2. The second time, in November of 1998, was at the home of Pam and Phil Pfeffer. Phil was then president of the publisher Random House, and the evening reception was to honor both David Halberstam on the publication of The Children, and also the people he had written about. It is now the primary reference on how all those students had helped to ignite the national Movement in 1960 – the courage it took, how they suffered verbal and physical abuse to bring about justice, and the long-term examples they set.

I caught up with Pfeffer this morning. He reminded me that this reception had been the first time so many of the original Freedom Riders and Nashville students had re-convened in Nashville. To this day, on my own bookshelf, is my copy of The Children. In its front pages are the signatures and sentiments of Congressman Lewis, Hank Thomas, Gloria Johnson-Powell, George Barrett, Dr. C.T. Vivian, the Rev. Jim Lawson, and of John Seigenthaler, among others there that night. I cannot scan the names without realizing so many of these are gone now.

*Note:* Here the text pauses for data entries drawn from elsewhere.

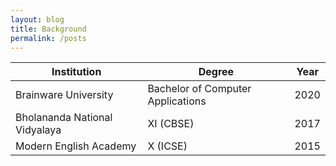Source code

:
 ```yaml
---
layout: blog
title: Background
permalink: /posts
---
```


<!-- Write the Post page here -->

| Institution                   | Degree                            | Year |
|-------------------------------|-----------------------------------|------|
| Brainware University          | Bachelor of Computer Applications | 2020 |
| Bholananda National Vidyalaya | XI (CBSE)                         | 2017 |
| Modern English Academy        | X (ICSE)                          | 2015 |
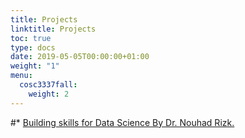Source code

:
 ```yaml
---
title: Projects
linktitle: Projects
toc: true
type: docs
date: 2019-05-05T00:00:00+01:00
weight: "1"
menu:
  cosc3337fall:
    weight: 2
---
```


#\* [Building skills for Data Science By Dr. Nouhad Rizk.](https://uhlibraries.pressbooks.pub/buildingskillsfordatascience/)
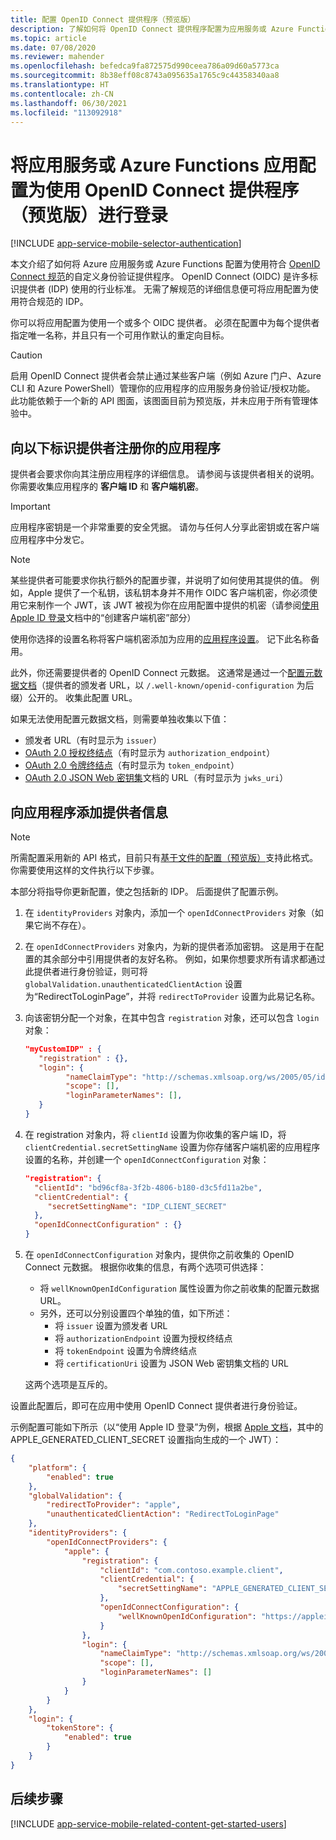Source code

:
 ```yaml
---
title: 配置 OpenID Connect 提供程序（预览版）
description: 了解如何将 OpenID Connect 提供程序配置为应用服务或 Azure Functions 应用的标识提供者。
ms.topic: article
ms.date: 07/08/2020
ms.reviewer: mahender
ms.openlocfilehash: befedca9fa872575d990ceea786a09d60a5773ca
ms.sourcegitcommit: 8b38eff08c8743a095635a1765c9c44358340aa8
ms.translationtype: HT
ms.contentlocale: zh-CN
ms.lasthandoff: 06/30/2021
ms.locfileid: "113092918"
---
```

# <a name="configure-your-app-service-or-azure-functions-app-to-login-using-an-openid-connect-provider-preview"></a>将应用服务或 Azure Functions 应用配置为使用 OpenID Connect 提供程序（预览版）进行登录

[!INCLUDE [app-service-mobile-selector-authentication](../../includes/app-service-mobile-selector-authentication.md)]

本文介绍了如何将 Azure 应用服务或 Azure Functions 配置为使用符合 [OpenID Connect 规范](https://openid.net/connect/)的自定义身份验证提供程序。 OpenID Connect (OIDC) 是许多标识提供者 (IDP) 使用的行业标准。 无需了解规范的详细信息便可将应用配置为使用符合规范的 IDP。

你可以将应用配置为使用一个或多个 OIDC 提供者。 必须在配置中为每个提供者指定唯一名称，并且只有一个可用作默认的重定向目标。

> [!CAUTION]
> 启用 OpenID Connect 提供者会禁止通过某些客户端（例如 Azure 门户、Azure CLI 和 Azure PowerShell）管理你的应用程序的应用服务身份验证/授权功能。 此功能依赖于一个新的 API 图面，该图面目前为预览版，并未应用于所有管理体验中。

## <a name="register-your-application-with-the-identity-provider"></a><a name="register"> </a>向以下标识提供者注册你的应用程序

提供者会要求你向其注册应用程序的详细信息。 请参阅与该提供者相关的说明。 你需要收集应用程序的 **客户端 ID** 和 **客户端机密**。

> [!IMPORTANT]
> 应用程序密钥是一个非常重要的安全凭据。 请勿与任何人分享此密钥或在客户端应用程序中分发它。
>

> [!NOTE]
> 某些提供者可能要求你执行额外的配置步骤，并说明了如何使用其提供的值。 例如，Apple 提供了一个私钥，该私钥本身并不用作 OIDC 客户端机密，你必须使用它来制作一个 JWT，该 JWT 被视为你在应用配置中提供的机密（请参阅[使用 Apple ID 登录](https://developer.apple.com/documentation/sign_in_with_apple/generate_and_validate_tokens)文档中的“创建客户端机密”部分）
>

使用你选择的设置名称将客户端机密添加为应用的[应用程序设置](./configure-common.md#configure-app-settings)。 记下此名称备用。

此外，你还需要提供者的 OpenID Connect 元数据。 这通常是通过一个[配置元数据文档](https://openid.net/specs/openid-connect-discovery-1_0.html#ProviderConfig)（提供者的颁发者 URL，以 `/.well-known/openid-configuration` 为后缀）公开的。 收集此配置 URL。

如果无法使用配置元数据文档，则需要单独收集以下值：

- 颁发者 URL（有时显示为 `issuer`）
- [OAuth 2.0 授权终结点](https://tools.ietf.org/html/rfc6749#section-3.1)（有时显示为 `authorization_endpoint`）
- [OAuth 2.0 令牌终结点](https://tools.ietf.org/html/rfc6749#section-3.2)（有时显示为 `token_endpoint`）
- [OAuth 2.0 JSON Web 密钥集](https://tools.ietf.org/html/rfc8414#section-2)文档的 URL（有时显示为 `jwks_uri`）

## <a name="add-provider-information-to-your-application"></a><a name="configure"> </a>向应用程序添加提供者信息

> [!NOTE]
> 所需配置采用新的 API 格式，目前只有[基于文件的配置（预览版）](configure-authentication-file-based.md)支持此格式。 你需要使用这样的文件执行以下步骤。

本部分将指导你更新配置，使之包括新的 IDP。 后面提供了配置示例。

1. 在 `identityProviders` 对象内，添加一个 `openIdConnectProviders` 对象（如果它尚不存在）。
1. 在 `openIdConnectProviders` 对象内，为新的提供者添加密钥。 这是用于在配置的其余部分中引用提供者的友好名称。 例如，如果你想要求所有请求都通过此提供者进行身份验证，则可将 `globalValidation.unauthenticatedClientAction` 设置为“RedirectToLoginPage”，并将 `redirectToProvider` 设置为此易记名称。
1. 向该密钥分配一个对象，在其中包含 `registration` 对象，还可以包含 `login` 对象：
    
    ```json
    "myCustomIDP" : {
       "registration" : {},
       "login": {
             "nameClaimType": "http://schemas.xmlsoap.org/ws/2005/05/identity/claims/name",
             "scope": [],
             "loginParameterNames": [],
       }
    }
    ```

1. 在 registration 对象内，将 `clientId` 设置为你收集的客户端 ID，将 `clientCredential.secretSettingName` 设置为你存储客户端机密的应用程序设置的名称，并创建一个 `openIdConnectConfiguration` 对象：

    ```json
    "registration": {
      "clientId": "bd96cf8a-3f2b-4806-b180-d3c5fd11a2be",
      "clientCredential": {
         "secretSettingName": "IDP_CLIENT_SECRET"
      },
      "openIdConnectConfiguration" : {}
    }
    ```

1. 在 `openIdConnectConfiguration` 对象内，提供你之前收集的 OpenID Connect 元数据。 根据你收集的信息，有两个选项可供选择：

    - 将 `wellKnownOpenIdConfiguration` 属性设置为你之前收集的配置元数据 URL。
    - 另外，还可以分别设置四个单独的值，如下所述：
        - 将 `issuer` 设置为颁发者 URL
        - 将 `authorizationEndpoint` 设置为授权终结点
        - 将 `tokenEndpoint` 设置为令牌终结点
        - 将 `certificationUri` 设置为 JSON Web 密钥集文档的 URL

    这两个选项是互斥的。

设置此配置后，即可在应用中使用 OpenID Connect 提供者进行身份验证。

示例配置可能如下所示（以“使用 Apple ID 登录”为例，根据 [Apple 文档](https://developer.apple.com/documentation/sign_in_with_apple/generate_and_validate_tokens)，其中的 APPLE_GENERATED_CLIENT_SECRET 设置指向生成的一个 JWT）：

```json
{
    "platform": {
        "enabled": true
    },
    "globalValidation": {
        "redirectToProvider": "apple",
        "unauthenticatedClientAction": "RedirectToLoginPage"
    },
    "identityProviders": {
        "openIdConnectProviders": {
            "apple": {
                "registration": {
                    "clientId": "com.contoso.example.client",
                    "clientCredential": {
                        "secretSettingName": "APPLE_GENERATED_CLIENT_SECRET"
                    },
                    "openIdConnectConfiguration": {
                        "wellKnownOpenIdConfiguration": "https://appleid.apple.com/.well-known/openid-configuration"
                    }
                },
                "login": {
                    "nameClaimType": "http://schemas.xmlsoap.org/ws/2005/05/identity/claims/name",
                    "scope": [],
                    "loginParameterNames": []
                }
            }
        }
    },
    "login": {
        "tokenStore": {
            "enabled": true
        }
    }     
}
```

## <a name="next-steps"></a><a name="related-content"> </a>后续步骤

[!INCLUDE [app-service-mobile-related-content-get-started-users](../../includes/app-service-mobile-related-content-get-started-users.md)]
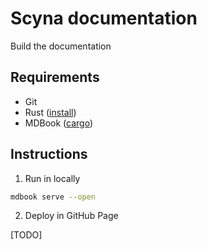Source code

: # Scyna documentation

Build the documentation

## Requirements

- Git
- Rust ([install](https://www.rust-lang.org/tools/install))
- MDBook ([cargo](https://rust-lang.github.io/mdBook/guide/installation.html))

## Instructions

1. Run in locally

```bash
mdbook serve --open
```

2. Deploy in GitHub Page

[TODO]
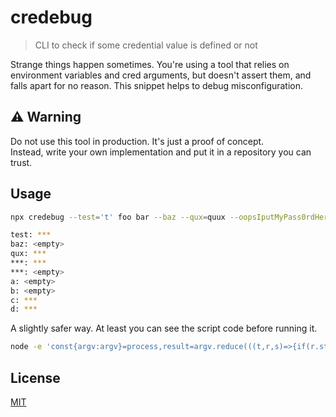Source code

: # credebug
> CLI to check if some credential value is defined or not

Strange things happen sometimes. You're using a tool that relies on environment variables and cred arguments, but doesn't assert them, and falls apart for no reason. This snippet helps to debug misconfiguration.

## ⚠️ Warning
Do not use this tool in production. It's just a proof of concept.  
Instead, write your own implementation and put it in a repository you can trust.

## Usage
```bash
npx credebug --test='t' foo bar --baz --qux=quux --oopsIputMyPass0rdHere='t' --asv00124 --a --b --c=c --d d

test: ***
baz: <empty>
qux: ***
***: ***
***: <empty>
a: <empty>
b: <empty>
c: ***
d: ***
```

A slightly safer way. At least you can see the script code before running it.

```bash
node -e 'const{argv:argv}=process,result=argv.reduce(((t,r,s)=>{if(r.startsWith("--")){const[e,a]=r.slice(2).split("="),c=a||argv[s+1]&&!argv[s+1]?.startsWith("--");return`${t}\n${/^[a-z]+$/.test(e)?e:"***"}: ${c?"***":"<empty>"}`}return t}),"");console.log(result);' -- --test='t' foo bar --baz --qux=quux --oopsIputMyPass0rdHere='t' --asv00124 --a --b --c=c --d d
```

## License
[MIT](./LICENSE)
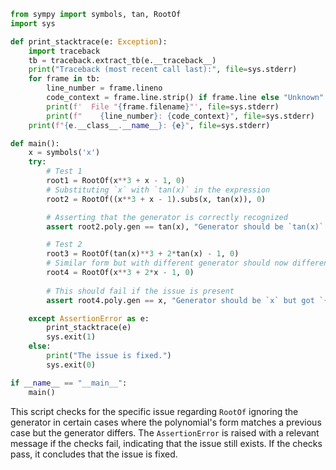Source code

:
 ```python
from sympy import symbols, tan, RootOf
import sys

def print_stacktrace(e: Exception):
    import traceback
    tb = traceback.extract_tb(e.__traceback__)
    print("Traceback (most recent call last):", file=sys.stderr)
    for frame in tb:
        line_number = frame.lineno
        code_context = frame.line.strip() if frame.line else "Unknown"
        print(f'  File "{frame.filename}"', file=sys.stderr)
        print(f"    {line_number}: {code_context}", file=sys.stderr)
    print(f"{e.__class__.__name__}: {e}", file=sys.stderr)

def main():
    x = symbols('x')
    try:
        # Test 1
        root1 = RootOf(x**3 + x - 1, 0)
        # Substituting `x` with `tan(x)` in the expression
        root2 = RootOf((x**3 + x - 1).subs(x, tan(x)), 0)

        # Asserting that the generator is correctly recognized
        assert root2.poly.gen == tan(x), "Generator should be `tan(x)` but got `{}`".format(root2.poly.gen)

        # Test 2
        root3 = RootOf(tan(x)**3 + 2*tan(x) - 1, 0)
        # Similar form but with different generator should now differentiate the generator
        root4 = RootOf(x**3 + 2*x - 1, 0)
        
        # This should fail if the issue is present
        assert root4.poly.gen == x, "Generator should be `x` but got `{}`".format(root4.poly.gen)

    except AssertionError as e:
        print_stacktrace(e)
        sys.exit(1)
    else:
        print("The issue is fixed.")
        sys.exit(0)

if __name__ == "__main__":
    main()
```

This script checks for the specific issue regarding `RootOf` ignoring the generator in certain cases where the polynomial's form matches a previous case but the generator differs. The `AssertionError` is raised with a relevant message if the checks fail, indicating that the issue still exists. If the checks pass, it concludes that the issue is fixed.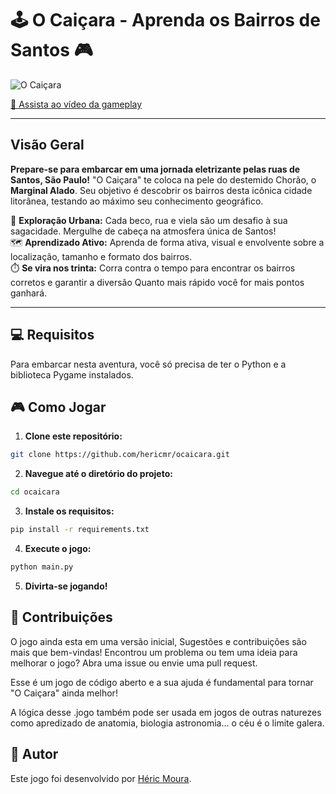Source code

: # 🕹️ O Caiçara - Aprenda os Bairros de Santos 🎮

![O Caiçara](https://github.com/hericmr/ocaicara/blob/main/screenplay.png?raw=true)

[🎥 Assista ao vídeo da gameplay](https://youtu.be/MtoaXkZIpLQ)

---

## Visão Geral

**Prepare-se para embarcar em uma jornada eletrizante pelas ruas de Santos, São Paulo!** "O Caiçara" te coloca na pele do destemido Chorão, o **Marginal Alado**. Seu objetivo é descobrir os bairros desta icônica cidade litorânea, testando ao máximo seu conhecimento geográfico.

🌆 **Exploração Urbana:** Cada beco, rua e viela são um desafio à sua sagacidade. Mergulhe de cabeça na atmosfera única de Santos!  
🗺️ **Aprendizado Ativo:** Aprenda de forma ativa, visual e envolvente sobre a localização, tamanho e formato dos bairros.  
⏱️ **Se vira nos trinta:** Corra contra o tempo para encontrar os bairros corretos e garantir a diversão Quanto mais rápido você for mais pontos ganhará.

---

## 💻 Requisitos

Para embarcar nesta aventura, você só precisa de ter o Python e a biblioteca Pygame instalados.


## 🎮 Como Jogar

1. **Clone este repositório:**

```bash
git clone https://github.com/hericmr/ocaicara.git
```

2. **Navegue até o diretório do projeto:**

```bash
cd ocaicara
```

3. **Instale os requisitos:**

```bash
pip install -r requirements.txt
```

4. **Execute o jogo:**

```bash
python main.py
```

5. **Divirta-se jogando!**

## 🤝 Contribuições

O jogo ainda esta em uma versão inicial, Sugestões e contribuições são mais que bem-vindas! Encontrou um problema ou tem uma ideia para melhorar o jogo? Abra uma issue ou envie uma pull request. 

Esse é um jogo de código aberto e a sua ajuda é fundamental para tornar "O Caiçara" ainda melhor!

A lógica desse  .jogo também pode ser usada em jogos de outras naturezes como apredizado de anatomia, biologia astronomia... o céu é o limite galera.

## 👤 Autor

Este jogo foi desenvolvido por [Héric Moura](https://github.com/hericmr).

3. The third time was fourteen years later, at Seigenthaler’s home in Whitworth. The congressman had returned to Nashville that day for a midday tribute event honoring his old friend. Seigenthaler had invited several dozen of his other friends, mostly from the newspaper days, over to meet Mr. Lewis.

At a point in the evening, Seigenthaler called for silence. He said he was going to ask Rep. Lewis to say a few words, and that as our host he would then open a brief period of Q&A. The congressman then spoke with great eloquence and strong feeling of the days of sit-ins, arrests, and the rough stuff. And he spoke of how the fight must continue in our present day, because discrimination may be less visible but is still insidious.

There were a half-dozen questions, but I only remember one. It was Seigenthaler who asked it, and it stilled the room:

“John Lewis, but where did the courage come from?”

This man who had been beaten and bloodied in his youth, who had persevered and rose into history, gave his answer and it reminded me of Halberstam’s words in The Children:

“Jim Lawson had prepared them well. He had taught them what to expect. Most important of all, they had each other. There was strength not so much in their numbers, although that helped, but in their shared belief. Jail was not crushing; it was, (Lewis) thought to his amazement, liberating.”

God bless John Lewis.

Much love, and deepest respect, from your Beloved City.